Essentially, the new laws make driverless cars completely legal on Michigan roads and the state becomes the first in the union to pass these kinds of regulations.
“Michigan is the global center for automotive technology and development, having transformed the way the world moves for more than 100 years,” Snyder said. “By establishing guidelines and standards for self-driving vehicles, we’re continuing that tradition of excellence in a way that protects the public’s safety while at the same time allows the mobility industry to grow without overly burdensome regulations.”
The new law features three important aspects, namely:
- Testing of vehicles without steering wheels, pedals or needed human control
- Automotive and technology companies to operate self-driving vehicle ride-sharing services
- Self-driving vehicles to be sold for public use once the technology has been tested and certified.

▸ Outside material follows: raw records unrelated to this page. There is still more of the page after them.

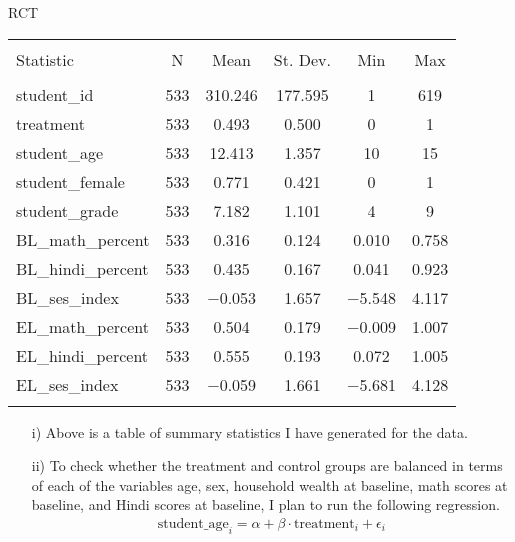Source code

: \begin{homeworkProblem}{RCT}
\begin{enumerate}
    \end{enumerate}

    \begin{solution}
        
        \begin{table}[!htbp] \centering 
            \begin{tabular}{@{\extracolsep{5pt}}lccccc} 
                \\[-1.8ex]\hline 
                \hline \\[-1.8ex] 
                Statistic & \multicolumn{1}{c}{N} & \multicolumn{1}{c}{Mean} & \multicolumn{1}{c}{St. Dev.} & \multicolumn{1}{c}{Min} & \multicolumn{1}{c}{Max} \\ 
                \hline \\[-1.8ex] 
                student\_id & 533 & 310.246 & 177.595 & 1 & 619 \\ 
                treatment & 533 & 0.493 & 0.500 & 0 & 1 \\ 
                student\_age & 533 & 12.413 & 1.357 & 10 & 15 \\ 
                student\_female & 533 & 0.771 & 0.421 & 0 & 1 \\ 
                student\_grade & 533 & 7.182 & 1.101 & 4 & 9 \\ 
                BL\_math\_percent & 533 & 0.316 & 0.124 & 0.010 & 0.758 \\ 
                BL\_hindi\_percent & 533 & 0.435 & 0.167 & 0.041 & 0.923 \\ 
                BL\_ses\_index & 533 & $-$0.053 & 1.657 & $-$5.548 & 4.117 \\ 
                EL\_math\_percent & 533 & 0.504 & 0.179 & $-$0.009 & 1.007 \\ 
                EL\_hindi\_percent & 533 & 0.555 & 0.193 & 0.072 & 1.005 \\ 
                EL\_ses\_index & 533 & $-$0.059 & 1.661 & $-$5.681 & 4.128 \\ 
                \hline \\[-1.8ex] 
            \end{tabular} 
        \end{table} 

        \begin{enumerate}
            \item[i)] Above is a table of summary statistics I have generated
                for the data. 
            \item[ii)] To check whether the treatment and control groups are
                balanced in terms of each of the variables age, sex, household
                wealth at baseline, math scores at baseline, and Hindi scores
                at baseline, I plan to run the following regression. 
                \[
                    \begin{split}
                        \text{student\_age}_i = \alpha + \beta \cdot \text{treatment}_i + \epsilon_i
                    \end{split}
                \]


\end{enumerate}
\end{solution}
\end{homeworkProblem}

The passage of the bill will also see an arm of the Michigan Department of Transportation that will recommend policies to set industry standards. It also will regulate connected vehicle networks and how traffic data, such as vehicle crashes, will be collected and shared.
The legislation had final input from a variety of automakers including Fiat Chrysler, Ford, General Motors and Toyota. Uber, Lyft and Google also helped shape the final bill.
The passage of the bill follows the groundbreaking for the American Center for Mobility, which will be situated in Ypsilanti, Michigan for research, testing and self-certification of autonomous vehicles and connected vehicle technology.